This morning my sweetie and I left home for a long weekend with his parents/my in-laws. (And for those who might be wondering, spending time with my sweetie’s parents [and family in general] is a good thing. We all get along; indeed, we all really like each other.) The drive from our house to theirs takes about 3 hours (give or take); and during the trip one of the many things my sweetie and I typically do is listen to music.
Today we spent the first half of the trip listening to the radio. The oldies station. And it was actually quite fascinating: during those 90 minutes, as I listened to a variety of songs so familiar to me, I was reminded of many memories associated with each one.
“Cecelia” by Simon and Garfunkel reminded me of my dad, and Sunday mornings. “Help” by the Beatles took me back to the days of delivering newspapers as an adolescent. “Jack and Diane” by John (Cougar) Mellencamp found me in the middle of my college campus. “So Far Away” by Carole King brought to mind both the red hills of Georgia, and my first years living on my own as a bonafide adult. As the songs kept coming, the memories kept appearing; and past stories, long forgotten, were suddenly in my mind’s eye, vivid and bright.

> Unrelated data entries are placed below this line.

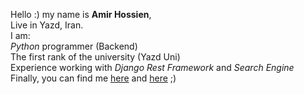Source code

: Hello :) my name is **Amir Hossien**,</br>
Live in Yazd, Iran.</br>
I am:</br>
*Python* programmer (Backend)</br>
The first rank of the university (Yazd Uni)</br>
Experience working with *Django Rest Framework* and *Search Engine*</br>
Finally, you can find me [here](https://quera.org/profile/rx38xv) and [here](https://www.linkedin.com/in/amirhossein-hasanzadeh/) ;)</br>

<!---
AmirHossein7090/AmirHossein7090 is a ✨ special ✨ repository because its `README.md` (this file) appears on your GitHub profile.
You can click the Preview link to take a look at your changes.
--->
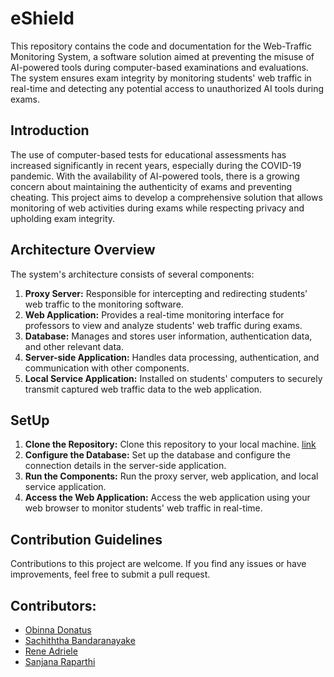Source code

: <!DOCTYPE html>
<html>
<head>
    
</head>
<body>

<h1>eShield</h1>  

<p>This repository contains the code and documentation for the Web-Traffic Monitoring System, a software solution aimed at preventing the misuse of AI-powered tools during computer-based examinations and evaluations. The system ensures exam integrity by monitoring students' web traffic in real-time and detecting any potential access to unauthorized AI tools during exams.</p>

<h2>Introduction</h2>

<p>The use of computer-based tests for educational assessments has increased significantly in recent years, especially during the COVID-19 pandemic. With the availability of AI-powered tools, there is a growing concern about maintaining the authenticity of exams and preventing cheating. This project aims to develop a comprehensive solution that allows monitoring of web activities during exams while respecting privacy and upholding exam integrity.</p>

<h2>Architecture Overview</h2>

<p>The system's architecture consists of several components:</p>

<ol>
    <li><strong>Proxy Server:</strong> Responsible for intercepting and redirecting students' web traffic to the monitoring software.</li>
    <li><strong>Web Application:</strong> Provides a real-time monitoring interface for professors to view and analyze students' web traffic during exams.</li>
    <li><strong>Database:</strong> Manages and stores user information, authentication data, and other relevant data.</li>
    <li><strong>Server-side Application:</strong> Handles data processing, authentication, and communication with other components.</li>
    <li><strong>Local Service Application:</strong> Installed on students' computers to securely transmit captured web traffic data to the web application.</li>
</ol>

<h2>SetUp</h2>

<ol>
    <li><strong>Clone the Repository:</strong> Clone this repository to your local machine. <a href="https://github.com/ObinnaTerry/Project-eShield.git"> link </a></li>
    <li><strong>Configure the Database:</strong> Set up the database and configure the connection details in the server-side application.</li>
    <li><strong>Run the Components:</strong> Run the proxy server, web application, and local service application.</li>
    <li><strong>Access the Web Application:</strong> Access the web application using your web browser to monitor students' web traffic in real-time.</li>
</ol>

</ol>

<h2>Contribution Guidelines</h2>

<p>Contributions to this project are welcome. If you find any issues or have improvements, feel free to submit a pull request.</p>
<h2>Contributors:</h2>
<ul>
    <li><a href="https://github.com/ObinnaTerry">Obinna Donatus</a></li>
    <li><a href="https://github.com/sacumesh">Sachiththa Bandaranayake</a></li>
    <li><a href="https://github.com/readac">Rene Adriele </a></li>
		<li><a href="https://github.com/Sanjana1202">Sanjana Raparthi </a></li>
</ul>

</body>
</html>
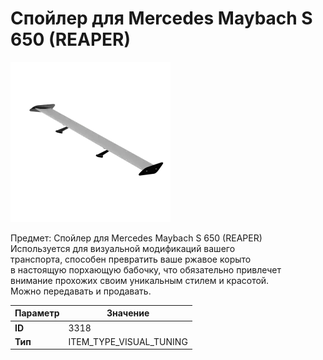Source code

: # Спойлер для Mercedes Maybach S 650 (REAPER)

![Item Image](../img/3318.webp?raw=true)

Предмет: Спойлер для Mercedes Maybach S 650 (REAPER)<br>Используется для визуальной модификаций вашего<br>транспорта, способен превратить ваше ржавое корыто<br>в настоящую порхающую бабочку, что обязательно привлечет<br>внимание прохожих своим уникальным стилем и красотой.<br>Можно передавать и продавать.


| Параметр | Значение |
|----------|----------|
| **ID** | 3318 |
| **Тип** | ITEM_TYPE_VISUAL_TUNING |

In those 90 minutes, I was taken on a rather thorough trip through my past. As we approached my in-laws home and I transitioned to the present, the overriding emotions I felt were happiness, and gratitude. I’ve had such an amazing life; I have always been surrounded by loving family, caring friends, heck, even thoughtful strangers! I’ve been wildly lucky in so many facets of my existence. Life was – and is – so very, very good.